====== Records to process ======
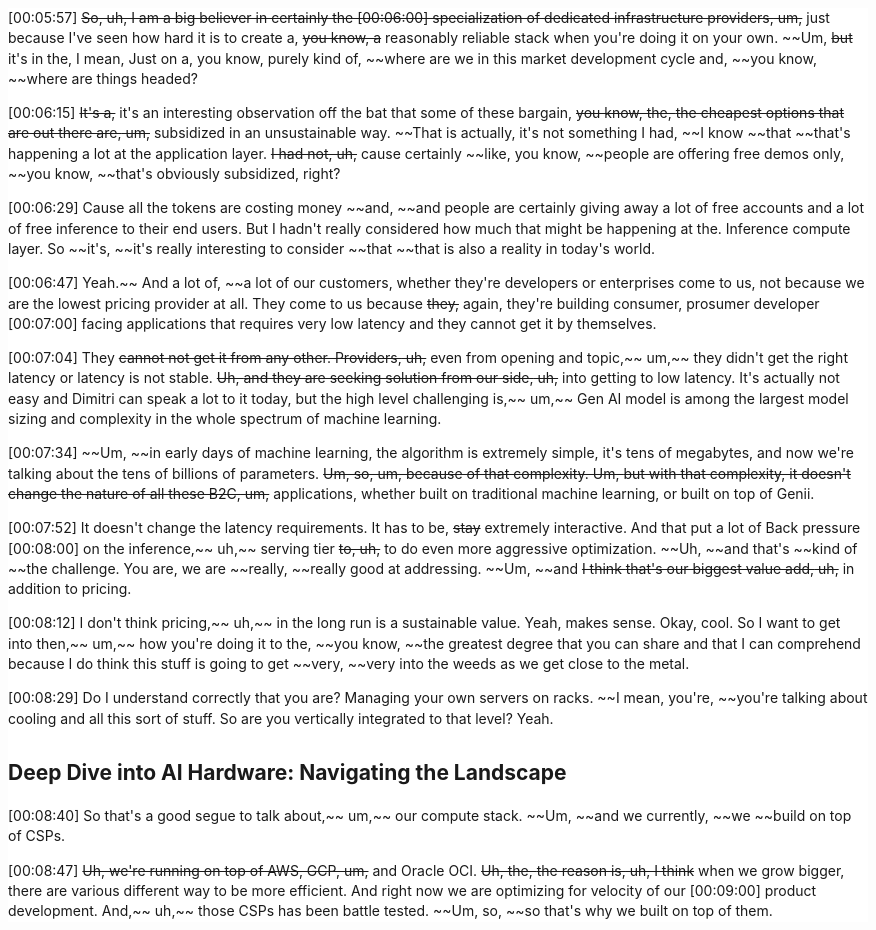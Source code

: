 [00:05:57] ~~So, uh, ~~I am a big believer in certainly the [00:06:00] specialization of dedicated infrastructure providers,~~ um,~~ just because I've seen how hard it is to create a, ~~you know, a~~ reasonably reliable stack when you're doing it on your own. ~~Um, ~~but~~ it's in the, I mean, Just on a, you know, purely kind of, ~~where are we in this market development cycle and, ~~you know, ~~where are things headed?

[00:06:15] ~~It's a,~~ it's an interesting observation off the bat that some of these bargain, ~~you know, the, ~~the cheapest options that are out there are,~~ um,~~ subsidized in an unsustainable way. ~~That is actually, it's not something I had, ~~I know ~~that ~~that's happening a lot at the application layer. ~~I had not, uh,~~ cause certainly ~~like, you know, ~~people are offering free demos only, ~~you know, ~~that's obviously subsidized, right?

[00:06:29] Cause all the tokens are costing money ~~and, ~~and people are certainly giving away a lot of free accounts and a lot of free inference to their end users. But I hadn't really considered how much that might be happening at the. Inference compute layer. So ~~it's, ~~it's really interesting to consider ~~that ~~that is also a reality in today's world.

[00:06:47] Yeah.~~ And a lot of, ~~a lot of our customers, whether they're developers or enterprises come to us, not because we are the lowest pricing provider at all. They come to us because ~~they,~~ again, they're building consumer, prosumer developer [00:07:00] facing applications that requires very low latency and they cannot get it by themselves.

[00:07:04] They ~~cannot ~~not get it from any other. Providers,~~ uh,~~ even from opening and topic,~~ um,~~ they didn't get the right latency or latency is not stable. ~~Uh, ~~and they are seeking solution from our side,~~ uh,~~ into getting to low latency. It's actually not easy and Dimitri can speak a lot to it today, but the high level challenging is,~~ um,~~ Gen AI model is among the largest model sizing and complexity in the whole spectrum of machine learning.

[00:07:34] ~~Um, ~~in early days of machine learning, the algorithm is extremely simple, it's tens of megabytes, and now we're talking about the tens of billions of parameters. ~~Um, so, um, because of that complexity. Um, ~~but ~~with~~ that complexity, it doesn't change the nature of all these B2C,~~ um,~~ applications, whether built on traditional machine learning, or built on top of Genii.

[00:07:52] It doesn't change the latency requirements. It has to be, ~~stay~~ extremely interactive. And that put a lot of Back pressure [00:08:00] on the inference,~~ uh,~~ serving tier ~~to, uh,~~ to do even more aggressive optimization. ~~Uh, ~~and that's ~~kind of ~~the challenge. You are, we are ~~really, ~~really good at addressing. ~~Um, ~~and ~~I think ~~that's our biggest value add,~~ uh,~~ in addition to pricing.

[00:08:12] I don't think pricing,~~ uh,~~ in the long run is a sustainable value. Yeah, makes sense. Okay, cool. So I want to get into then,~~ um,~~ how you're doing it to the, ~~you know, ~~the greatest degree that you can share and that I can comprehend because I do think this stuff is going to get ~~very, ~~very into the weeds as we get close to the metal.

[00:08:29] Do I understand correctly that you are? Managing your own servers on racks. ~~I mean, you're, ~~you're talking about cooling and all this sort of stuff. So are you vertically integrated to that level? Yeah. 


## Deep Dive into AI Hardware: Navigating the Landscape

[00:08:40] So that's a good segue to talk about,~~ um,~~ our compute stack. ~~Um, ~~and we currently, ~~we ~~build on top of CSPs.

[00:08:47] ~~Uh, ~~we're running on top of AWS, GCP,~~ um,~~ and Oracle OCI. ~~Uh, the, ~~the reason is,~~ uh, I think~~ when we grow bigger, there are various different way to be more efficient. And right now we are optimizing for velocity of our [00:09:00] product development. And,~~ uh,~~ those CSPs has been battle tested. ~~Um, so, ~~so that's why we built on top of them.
======
====== Records to process ======
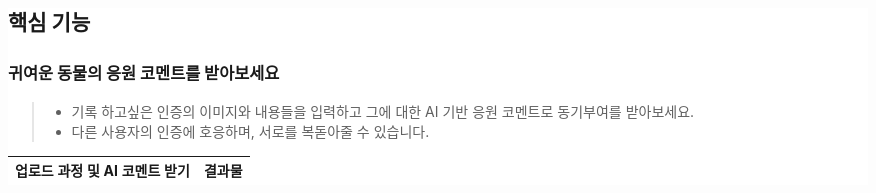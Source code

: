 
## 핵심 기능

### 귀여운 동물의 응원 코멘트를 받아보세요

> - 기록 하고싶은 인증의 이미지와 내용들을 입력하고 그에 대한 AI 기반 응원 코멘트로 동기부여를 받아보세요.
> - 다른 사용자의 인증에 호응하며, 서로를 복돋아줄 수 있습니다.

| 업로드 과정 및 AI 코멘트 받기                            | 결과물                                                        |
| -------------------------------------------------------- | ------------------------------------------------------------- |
======
## [Requirement]
With the line that has "[00:08:12] I don't" as the first and the line that has "[00:08:47] ~~Uh, ~~we're" as the last, repeat exactly that run of lines above and no more.

## [Result of this exercise]
[00:08:12] I don't think pricing,~~ uh,~~ in the long run is a sustainable value. Yeah, makes sense. Okay, cool. So I want to get into then,~~ um,~~ how you're doing it to the, ~~you know, ~~the greatest degree that you can share and that I can comprehend because I do think this stuff is going to get ~~very, ~~very into the weeds as we get close to the metal.

[00:08:29] Do I understand correctly that you are? Managing your own servers on racks. ~~I mean, you're, ~~you're talking about cooling and all this sort of stuff. So are you vertically integrated to that level? Yeah. 


## Deep Dive into AI Hardware: Navigating the Landscape

[00:08:40] So that's a good segue to talk about,~~ um,~~ our compute stack. ~~Um, ~~and we currently, ~~we ~~build on top of CSPs.

[00:08:47] ~~Uh, ~~we're running on top of AWS, GCP,~~ um,~~ and Oracle OCI. ~~Uh, the, ~~the reason is,~~ uh, I think~~ when we grow bigger, there are various different way to be more efficient. And right now we are optimizing for velocity of our [00:09:00] product development. And,~~ uh,~~ those CSPs has been battle tested. ~~Um, so, ~~so that's why we built on top of them.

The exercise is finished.